Global Privacy Enforcement Network (GPEN) Survey
A recent survey by the Global Privacy Enforcement Network (GPEN) examined over 1,200 mobile apps by 26 privacy regulators and found that a shocking 85% of the apps surveyed had failed to clearly explain how they were collecting, using and disclosing personal information.
Website Privacy And Data Collection/Protection
Website privacy and data collection/protection are covered by UK and EU data protection laws and regulations (primarily The Privacy and Electronic Communications (EC Directive) Regulations 2003 and Amendment 2011).
A fundamental premise of web privacy compliance is that businesses must obtain an adequate level of consent from users who input personal data onto websites. There are varying (and sometimes complex) web privacy requirements to determine the level of consent needed.

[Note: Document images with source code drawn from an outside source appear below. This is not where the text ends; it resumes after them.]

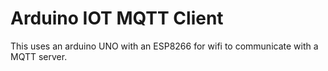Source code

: # Arduino IOT MQTT Client

This uses an arduino UNO with an ESP8266 for wifi to communicate with a MQTT server.
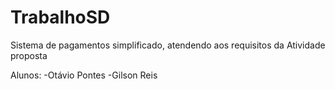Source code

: # TrabalhoSD

Sistema de pagamentos simplificado, atendendo aos requisitos da Atividade proposta

Alunos:
-Otávio Pontes
-Gilson Reis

This depends upon the type of information you are collecting and what you plan to do with it.
So for example, if you wish to use personal data for email marketing purposes then you must obtain the appropriate consent from web users at the point where the data is collected. This has become increasingly prevalent with the advent of direct marketing techniques by SMS and text message. You don’t however need prior consent if the web user’s details have been obtained during the course of the sale or negotiations regarding a potential sale.
Exemptions to the rule relate to “strictly necessary” services requested by the web user and covers specific situations, such as cookies for a security purpose or where a cookie is needed to support the operation of a shopping basket of goods selected by a user.

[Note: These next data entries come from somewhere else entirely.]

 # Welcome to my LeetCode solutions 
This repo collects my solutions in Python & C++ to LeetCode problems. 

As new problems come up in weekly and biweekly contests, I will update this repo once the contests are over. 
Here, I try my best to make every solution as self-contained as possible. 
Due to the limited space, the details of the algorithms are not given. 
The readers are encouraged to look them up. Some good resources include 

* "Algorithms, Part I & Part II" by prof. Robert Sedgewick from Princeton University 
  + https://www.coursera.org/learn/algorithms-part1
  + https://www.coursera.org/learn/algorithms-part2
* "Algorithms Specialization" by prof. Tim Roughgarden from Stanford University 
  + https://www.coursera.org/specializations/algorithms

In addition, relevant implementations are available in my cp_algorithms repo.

Businesses with a website, (or one which actively targets UK users) and which places cookies on user machines, must identify the different cookies that are served, evaluate how intrusive they are and integrate measures to obtain the user consent before the cookie is served. Businesses must also detail clearly how cookies are used throughout their website.
The Human Rights Act 1998
The Human Rights Act 1998 is also worthy of mention since it is incumbent on courts and tribunals to consider an individual’s privacy rights when looking at how to interpret UK legislation as a whole. In addition, there are some applicable rules regarding unlawful monitoring and keeping a record of communications under the Regulation of Investigatory Powers Act 2000.

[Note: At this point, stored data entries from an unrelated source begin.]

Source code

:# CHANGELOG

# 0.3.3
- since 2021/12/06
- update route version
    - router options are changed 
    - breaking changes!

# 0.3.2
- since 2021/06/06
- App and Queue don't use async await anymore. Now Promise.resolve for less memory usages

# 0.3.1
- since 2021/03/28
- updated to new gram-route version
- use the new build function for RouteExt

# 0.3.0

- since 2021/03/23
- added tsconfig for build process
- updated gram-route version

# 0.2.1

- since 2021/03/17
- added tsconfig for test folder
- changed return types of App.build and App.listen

Businesses can also use The Freedom of Information Act 2000 to obtain information (such as information held about competitors). Businesses therefore need to consider carefully what information they supply to a public authority and whether this can be protected from disclosure in the event of a request being made.
Finally, businesses need to be aware of EU restrictions on transferring personal data outside of the European Economic Area (comprising of the EU plus Iceland, Liechtenstein and Norway). There are several exceptions including:
- Export to various countries which the EU deems has an adequate level of data protection
- Export to US companies with a “Safe Harbour” agreement
- A contract transfer abroad which has been sanctioned by the EU
This area is particularly important to businesses with overseas data hosting and cloud technology.
It is certainly food for thought and even if you have online data privacy and cookie policies, now may be a good time to review them.